14 March 2022
By: Irene Yang, Jeannie Rodriguez,Christa Young Wright, Yi-Juan Hu Source: Wiley Online Library
Electronic cigarettes have increased in popularity globally. Vaping may be associated with oral symptoms and pathologies including dental and periodontal damage, both of which have an underlying microbial etiology.
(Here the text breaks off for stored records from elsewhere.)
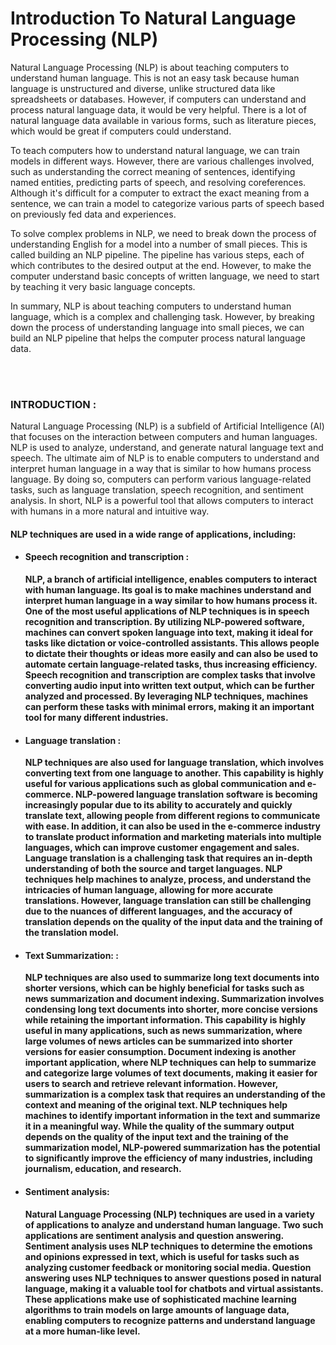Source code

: # Introduction To Natural Language Processing (NLP)
<p>Natural Language Processing (NLP) is about teaching computers to understand human language. This is not an easy task because human language is unstructured and diverse, unlike structured data like spreadsheets or databases. However, if computers can understand and process natural language data, it would be very helpful. There is a lot of natural language data available in various forms, such as literature pieces, which would be great if computers could understand.

To teach computers how to understand natural language, we can train models in different ways. However, there are various challenges involved, such as understanding the correct meaning of sentences, identifying named entities, predicting parts of speech, and resolving coreferences. Although it's difficult for a computer to extract the exact meaning from a sentence, we can train a model to categorize various parts of speech based on previously fed data and experiences.

To solve complex problems in NLP, we need to break down the process of understanding English for a model into a number of small pieces. This is called building an NLP pipeline. The pipeline has various steps, each of which contributes to the desired output at the end. However, to make the computer understand basic concepts of written language, we need to start by teaching it very basic language concepts.

In summary, NLP is about teaching computers to understand human language, which is a complex and challenging task. However, by breaking down the process of understanding language into small pieces, we can build an NLP pipeline that helps the computer process natural language data.</p>
</br>
</br>
<h3><b>INTRODUCTION :</b></h3>
<p>Natural Language Processing (NLP) is a subfield of Artificial Intelligence (AI) that focuses on the interaction between computers and human languages. NLP is used to analyze, understand, and generate natural language text and speech. The ultimate aim of NLP is to enable computers to understand and interpret human language in a way that is similar to how humans process language. By doing so, computers can perform various language-related tasks, such as language translation, speech recognition, and sentiment analysis. In short, NLP is a powerful tool that allows computers to interact with humans in a more natural and intuitive way.</p>
<h4><b>NLP techniques are used in a wide range of applications, including:<b></h4>
<ul>
  <li><h4><b>Speech recognition and transcription :</b></h4><p> NLP, a branch of artificial intelligence, enables computers to interact with human language. Its goal is to make machines understand and interpret human language in a way similar to how humans process it. One of the most useful applications of NLP techniques is in speech recognition and transcription. By utilizing NLP-powered software, machines can convert spoken language into text, making it ideal for tasks like dictation or voice-controlled assistants. This allows people to dictate their thoughts or ideas more easily and can also be used to automate certain language-related tasks, thus increasing efficiency. Speech recognition and transcription are complex tasks that involve converting audio input into written text output, which can be further analyzed and processed. By leveraging NLP techniques, machines can perform these tasks with minimal errors, making it an important tool for many different industries.</p></li>
  <li><h4><b>Language translation :</b></h4><p> NLP techniques are also used for language translation, which involves converting text from one language to another. This capability is highly useful for various applications such as global communication and e-commerce. NLP-powered language translation software is becoming increasingly popular due to its ability to accurately and quickly translate text, allowing people from different regions to communicate with ease. In addition, it can also be used in the e-commerce industry to translate product information and marketing materials into multiple languages, which can improve customer engagement and sales. Language translation is a challenging task that requires an in-depth understanding of both the source and target languages. NLP techniques help machines to analyze, process, and understand the intricacies of human language, allowing for more accurate translations. However, language translation can still be challenging due to the nuances of different languages, and the accuracy of translation depends on the quality of the input data and the training of the translation model.</p></li>
  <li><h4><b>Text Summarization: :</b></h4><p> NLP techniques are also used to summarize long text documents into shorter versions, which can be highly beneficial for tasks such as news summarization and document indexing. Summarization involves condensing long text documents into shorter, more concise versions while retaining the important information. This capability is highly useful in many applications, such as news summarization, where large volumes of news articles can be summarized into shorter versions for easier consumption. Document indexing is another important application, where NLP techniques can help to summarize and categorize large volumes of text documents, making it easier for users to search and retrieve relevant information. However, summarization is a complex task that requires an understanding of the context and meaning of the original text. NLP techniques help machines to identify important information in the text and summarize it in a meaningful way. While the quality of the summary output depends on the quality of the input text and the training of the summarization model, NLP-powered summarization has the potential to significantly improve the efficiency of many industries, including journalism, education, and research.</p></li>
  <li><h4><b>Sentiment analysis: </b></h4><p> Natural Language Processing (NLP) techniques are used in a variety of applications to analyze and understand human language. Two such applications are sentiment analysis and question answering. Sentiment analysis uses NLP techniques to determine the emotions and opinions expressed in text, which is useful for tasks such as analyzing customer feedback or monitoring social media. Question answering uses NLP techniques to answer questions posed in natural language, making it a valuable tool for chatbots and virtual assistants. These applications make use of sophisticated machine learning algorithms to train models on large amounts of language data, enabling computers to recognize patterns and understand language at a more human-like level.</p></li>
</ul>




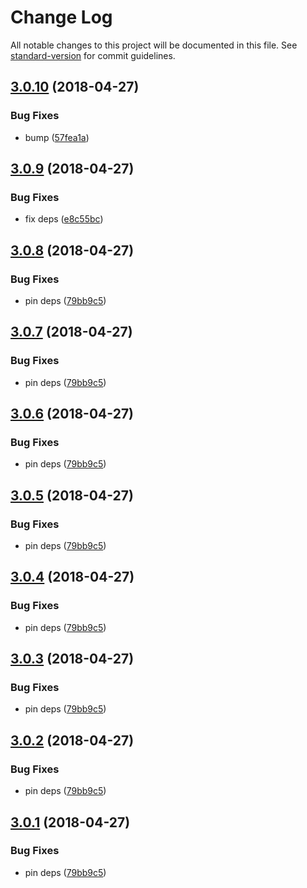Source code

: # Change Log

All notable changes to this project will be documented in this file. See [standard-version](https://github.com/conventional-changelog/standard-version) for commit guidelines.

<a name="3.0.10"></a>
## [3.0.10](https://github.com/canjs/can-view-live/compare/v3.0.9...v3.0.10) (2018-04-27)


### Bug Fixes

* bump ([57fea1a](https://github.com/canjs/can-view-live/commit/57fea1a))



<a name="3.0.9"></a>
## [3.0.9](https://github.com/canjs/can-view-live/compare/v3.0.8...v3.0.9) (2018-04-27)


### Bug Fixes

* fix deps ([e8c55bc](https://github.com/canjs/can-view-live/commit/e8c55bc))



<a name="3.0.8"></a>
## [3.0.8](https://github.com/canjs/can-view-live/compare/v3.0.0...v3.0.8) (2018-04-27)


### Bug Fixes

* pin deps ([79bb9c5](https://github.com/canjs/can-view-live/commit/79bb9c5))



<a name="3.0.7"></a>
## [3.0.7](https://github.com/canjs/can-view-live/compare/v3.0.0...v3.0.7) (2018-04-27)


### Bug Fixes

* pin deps ([79bb9c5](https://github.com/canjs/can-view-live/commit/79bb9c5))



<a name="3.0.6"></a>
## [3.0.6](https://github.com/canjs/can-view-live/compare/v3.0.0...v3.0.6) (2018-04-27)


### Bug Fixes

* pin deps ([79bb9c5](https://github.com/canjs/can-view-live/commit/79bb9c5))



<a name="3.0.5"></a>
## [3.0.5](https://github.com/canjs/can-view-live/compare/v3.0.0...v3.0.5) (2018-04-27)


### Bug Fixes

* pin deps ([79bb9c5](https://github.com/canjs/can-view-live/commit/79bb9c5))



<a name="3.0.4"></a>
## [3.0.4](https://github.com/canjs/can-view-live/compare/v3.0.0...v3.0.4) (2018-04-27)


### Bug Fixes

* pin deps ([79bb9c5](https://github.com/canjs/can-view-live/commit/79bb9c5))



<a name="3.0.3"></a>
## [3.0.3](https://github.com/canjs/can-view-live/compare/v3.0.0...v3.0.3) (2018-04-27)


### Bug Fixes

* pin deps ([79bb9c5](https://github.com/canjs/can-view-live/commit/79bb9c5))



<a name="3.0.2"></a>
## [3.0.2](https://github.com/canjs/can-view-live/compare/v3.0.0...v3.0.2) (2018-04-27)


### Bug Fixes

* pin deps ([79bb9c5](https://github.com/canjs/can-view-live/commit/79bb9c5))



<a name="3.0.1"></a>
## [3.0.1](https://github.com/canjs/can-view-live/compare/v3.0.0...v3.0.1) (2018-04-27)


### Bug Fixes

* pin deps ([79bb9c5](https://github.com/canjs/can-view-live/commit/79bb9c5))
The primary aim of this pilot study, therefore, was to compare the oral microbiome of vapers and non-vapers.
Subjects and Methods
This secondary data analysis had a cross-sectional comparative descriptive design and included data for thirty-six adults. Bacterial 16S rRNA genes were extracted and amplified from soft tissue oral swab specimens and taxonomically classified using the Human Oral Microbiome Database.
Data for 18 vapers and 18 non-vapers were included in this study. Almost 56% of the vapers also smoked conventional cigarettes. Beta diversity differences were identified between vapers and non-vapers. Vapers had a significantly higher relative abundance of an unclassified species of Veillonella compared to non-vapers. Dual users had higher alpha diversity compared to exclusive vapers. Beta diversity was also associated with dual use. Multiple OTUs were identified to be associated with dual use of e-cigarettes and conventional cigarettes.
Vapers exhibit an altered oral microbiome. Dual use of electronic cigarettes and conventional cigarettes is associated with the presence of several known and unknown pathogenic microbes.